> PROBLEM DETAILS
Nothing but the lines below between the line holding "- Esse repositório" and the line holding "### 2. Corrija", inclusive, should appear in the answer, each set down exactly.

:::::

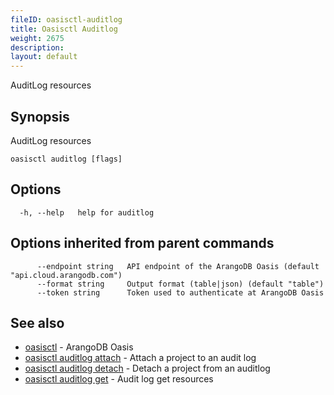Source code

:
 ```yaml
---
fileID: oasisctl-auditlog
title: Oasisctl Auditlog
weight: 2675
description: 
layout: default
---
```

AuditLog resources

## Synopsis

AuditLog resources

```
oasisctl auditlog [flags]
```

## Options

```
  -h, --help   help for auditlog
```

## Options inherited from parent commands

```
      --endpoint string   API endpoint of the ArangoDB Oasis (default "api.cloud.arangodb.com")
      --format string     Output format (table|json) (default "table")
      --token string      Token used to authenticate at ArangoDB Oasis
```

## See also

* [oasisctl](../oasisctl-options)	 - ArangoDB Oasis
* [oasisctl auditlog attach](oasisctl-auditlog-attach)	 - Attach a project to an audit log
* [oasisctl auditlog detach](oasisctl-auditlog-detach)	 - Detach a project from an auditlog
* [oasisctl auditlog get](oasisctl-auditlog-get)	 - Audit log get resources

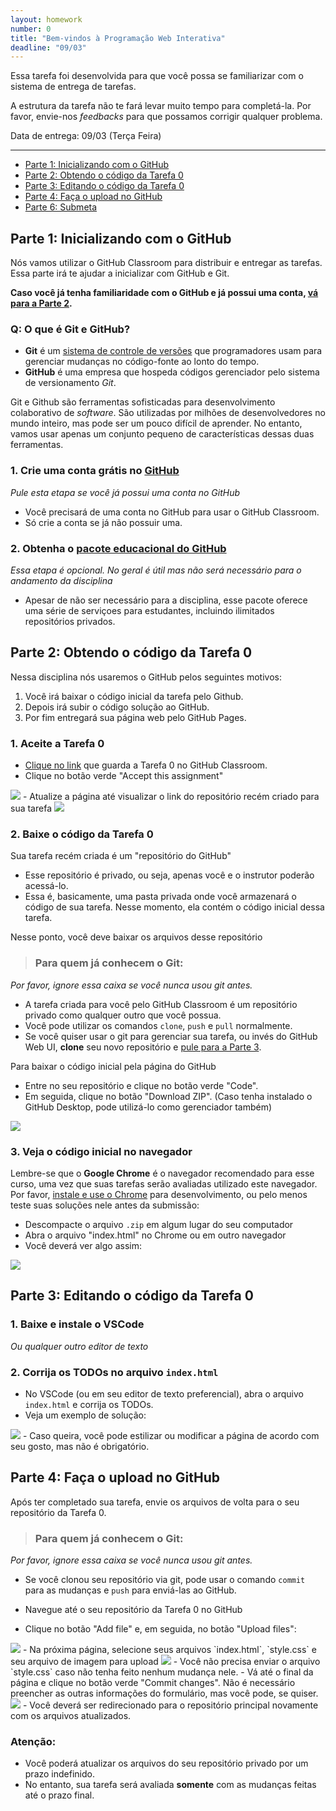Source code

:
 ```yaml
---
layout: homework
number: 0
title: "Bem-vindos à Programação Web Interativa"
deadline: "09/03"
---
```


Essa tarefa foi desenvolvida para que você possa se familiarizar com o sistema de entrega de tarefas.

A estrutura da tarefa não te fará levar muito tempo para completá-la. Por favor, envie-nos *feedbacks* para que possamos corrigir qualquer problema.

<span class="label">Data de entrega:</span> 09/03 (Terça Feira)<br />

<hr />

<ul id="markdown-toc">
  <li><a href="#parte-1-inicializando-com-o-github">Parte 1: Inicializando com o GitHub</a></li>
  <li><a href="#parte-2-obtendo-o-cdigo-da-tarefa-0">Parte 2: Obtendo o código da Tarefa 0</a></li>
  <li><a href="#parte-3-editando-o-cdigo-da-tarefa-0">Parte 3: Editando o código da Tarefa 0</a></li>
  <li><a href="#parte-4-faa-o-upload-no-github">Parte 4: Faça o upload no GitHub</a></li>
  <li><a href="#parte-6-submeta">Parte 6: Submeta</a></li>
</ul>

<section class="part" markdown="1">

## Parte 1: Inicializando com o GitHub

Nós vamos utilizar o GitHub Classroom para distribuir e entregar as tarefas. Essa parte irá te ajudar a inicializar com GitHub e Git.

**Caso você já tenha familiaridade com o GitHub e já possui uma conta, [vá para a Parte 2](#parte-2-obtendo-o-cdigo-da-tarefa-0).**

### Q: O que é Git e GitHub?
- **Git** é um [sistema de controle de versões](https://www.atlassian.com/git/tutorials/what-is-version-control) que programadores usam para gerenciar mudanças no código-fonte ao lonto do tempo.
- **GitHub** é uma empresa que hospeda códigos gerenciador pelo sistema de versionamento *Git*.

Git e Github são ferramentas sofisticadas para desenvolvimento colaborativo de *software*. São utilizadas por milhões de desenvolvedores no mundo inteiro, mas pode ser um pouco difícil de aprender. No entanto, vamos usar apenas um conjunto pequeno de características dessas duas ferramentas.

### 1. Crie uma conta grátis no [GitHub](https://github.com/)
*Pule esta etapa se você já possui uma conta no GitHub*
- Você precisará de uma conta no GitHub para usar o GitHub Classroom.
- Só crie a conta se já não possuir uma.

### 2. Obtenha o [pacote educacional do GitHub](https://education.github.com/pack)
*Essa etapa é opcional. No geral é útil mas não será necessário para o andamento da disciplina*
- Apesar de não ser necessário para a disciplina, esse pacote oferece uma série de serviçoes para estudantes, incluindo ilimitados repositórios privados.

</section>

<section class="part" markdown="1">

## Parte 2: Obtendo o código da Tarefa 0

Nessa disciplina nós usaremos o GitHub pelos seguintes motivos:

1. Você irá baixar o código inicial da tarefa pelo Github.
2. Depois irá subir o código solução ao GitHub.
3. Por fim entregará sua página web pelo GitHub Pages.

### 1. Aceite a Tarefa 0

- [Clique no link](https://classroom.github.com/a/Aew_Pewq) que guarda a Tarefa 0 no GitHub Classroom.
- Clique no botão verde "Accept this assignment"
<img src="{{ site.baseurl }}/assets/images/tarefa-0-1.png" class="screenshot">
- Atualize a página até visualizar o link do repositório recém criado para sua tarefa
<img src="{{ site.baseurl }}/assets/images/tarefa-0-2.png" class="screenshot">

### 2. Baixe o código da Tarefa 0

Sua tarefa recém criada é um "repositório do GitHub"
- Esse repositório é privado, ou seja, apenas você e o instrutor poderão acessá-lo.
- Essa é, basicamente, uma pasta privada onde você armazenará o código de sua tarefa. Nesse momento, ela contém o código inicial dessa tarefa.

Nesse ponto, você deve baixar os arquivos desse repositório

> ### Para quem já conhecem o Git:
*Por favor, ignore essa caixa se você nunca usou git antes.*
- A tarefa criada para você pelo GitHub Classroom é um repositório privado como qualquer outro que você possua.
- Você pode utilizar os comandos `clone`, `push` e `pull` normalmente.
- Se você quiser usar o git para gerenciar sua tarefa, ou invés do GitHub Web UI, **clone** seu novo repositório e [pule para a Parte 3](#parte-3-editando-o-cdigo-da-tarefa-0).

Para baixar o código inicial pela página do GitHub
- Entre no seu repositório e clique no botão verde "Code".
- Em seguida, clique no botão "Download ZIP". (Caso tenha instalado o GitHub Desktop, pode utilizá-lo como gerenciador também)
<img src="{{ site.baseurl }}/assets/images/tarefa-0-3.png" class="screenshot">


### 3. Veja o código inicial no navegador

Lembre-se que o **Google Chrome** é o navegador recomendado para esse curso, uma vez que suas tarefas serão avaliadas utilizado este navegador. Por favor, [instale e use o Chrome](https://www.google.com/chrome) para desenvolvimento, ou pelo menos teste suas soluções nele antes da submissão:
- Descompacte o arquivo `.zip` em algum lugar do seu computador
- Abra o arquivo "index.html" no Chrome ou em outro navegador
- Você deverá ver algo assim:
<img src="{{ site.baseurl }}/assets/images/tarefa-0-4.png" class="screenshot">

</section>

<section class="part" markdown="1">

## Parte 3: Editando o código da Tarefa 0

### 1. Baixe e instale o VSCode
*Ou qualquer outro editor de texto*
  
### 2. Corrija os TODOs no arquivo `index.html`
- No VSCode (ou em seu editor de texto preferencial), abra o arquivo `index.html` e corrija os TODOs.
- Veja um exemplo de solução:
<img src="{{ site.baseurl }}/assets/images/tarefa-0-5.png" class="screenshot">
- Caso queira, você pode estilizar ou modificar a página de acordo com seu gosto, mas não é obrigatório.

</section>

<section class="part" markdown="1">

## Parte 4: Faça o upload no GitHub

Após ter completado sua tarefa, envie os arquivos de volta para o seu repositório da Tarefa 0.

> ### Para quem já conhecem o Git:
*Por favor, ignore essa caixa se você nunca usou git antes.*
- Se você clonou seu repositório via git, pode usar o comando `commit` para as mudanças e `push` para enviá-las ao GitHub.

- Navegue até o seu repositório da Tarefa 0 no GitHub
- Clique no botão "Add file" e, em seguida, no botão "Upload files":
<img src="{{ site.baseurl }}/assets/images/tarefa-0-6.png" class="screenshot">
- Na próxima página, selecione seus arquivos `index.html`, `style.css` e seu arquivo de imagem para upload
<img src="{{ site.baseurl }}/assets/images/tarefa-0-7.png" class="screenshot">
  - Você não precisa enviar o arquivo `style.css` caso não tenha feito nenhum mudança nele.
- Vá até o final da página e clique no botão verde "Commit changes". Não é necessário preencher as outras informações do formulário, mas você pode, se quiser.
<img src="{{ site.baseurl }}/assets/images/tarefa-0-8.png" class="screenshot">
- Você deverá ser redirecionado para o repositório principal novamente com os arquivos atualizados.

### Atenção:
- Você poderá atualizar os arquivos do seu repositório privado por um prazo indefinido.
- No entanto, sua tarefa será avaliada **somente** com as mudanças feitas até o prazo final.

</section>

:::::

> TASK RESPONSE
- Esse repositório é privado, ou seja, apenas você e o instrutor poderão acessá-lo.
- Essa é, basicamente, uma pasta privada onde você armazenará o código de sua tarefa. Nesse momento, ela contém o código inicial dessa tarefa.

Nesse ponto, você deve baixar os arquivos desse repositório

> ### Para quem já conhecem o Git:
*Por favor, ignore essa caixa se você nunca usou git antes.*
- A tarefa criada para você pelo GitHub Classroom é um repositório privado como qualquer outro que você possua.
- Você pode utilizar os comandos `clone`, `push` e `pull` normalmente.
- Se você quiser usar o git para gerenciar sua tarefa, ou invés do GitHub Web UI, **clone** seu novo repositório e [pule para a Parte 3](#parte-3-editando-o-cdigo-da-tarefa-0).

Para baixar o código inicial pela página do GitHub
- Entre no seu repositório e clique no botão verde "Code".
- Em seguida, clique no botão "Download ZIP". (Caso tenha instalado o GitHub Desktop, pode utilizá-lo como gerenciador também)
<img src="{{ site.baseurl }}/assets/images/tarefa-0-3.png" class="screenshot">


### 3. Veja o código inicial no navegador

Lembre-se que o **Google Chrome** é o navegador recomendado para esse curso, uma vez que suas tarefas serão avaliadas utilizado este navegador. Por favor, [instale e use o Chrome](https://www.google.com/chrome) para desenvolvimento, ou pelo menos teste suas soluções nele antes da submissão:
- Descompacte o arquivo `.zip` em algum lugar do seu computador
- Abra o arquivo "index.html" no Chrome ou em outro navegador
- Você deverá ver algo assim:
<img src="{{ site.baseurl }}/assets/images/tarefa-0-4.png" class="screenshot">

</section>

<section class="part" markdown="1">

## Parte 3: Editando o código da Tarefa 0

### 1. Baixe e instale o VSCode
*Ou qualquer outro editor de texto*
  
### 2. Corrija os TODOs no arquivo `index.html`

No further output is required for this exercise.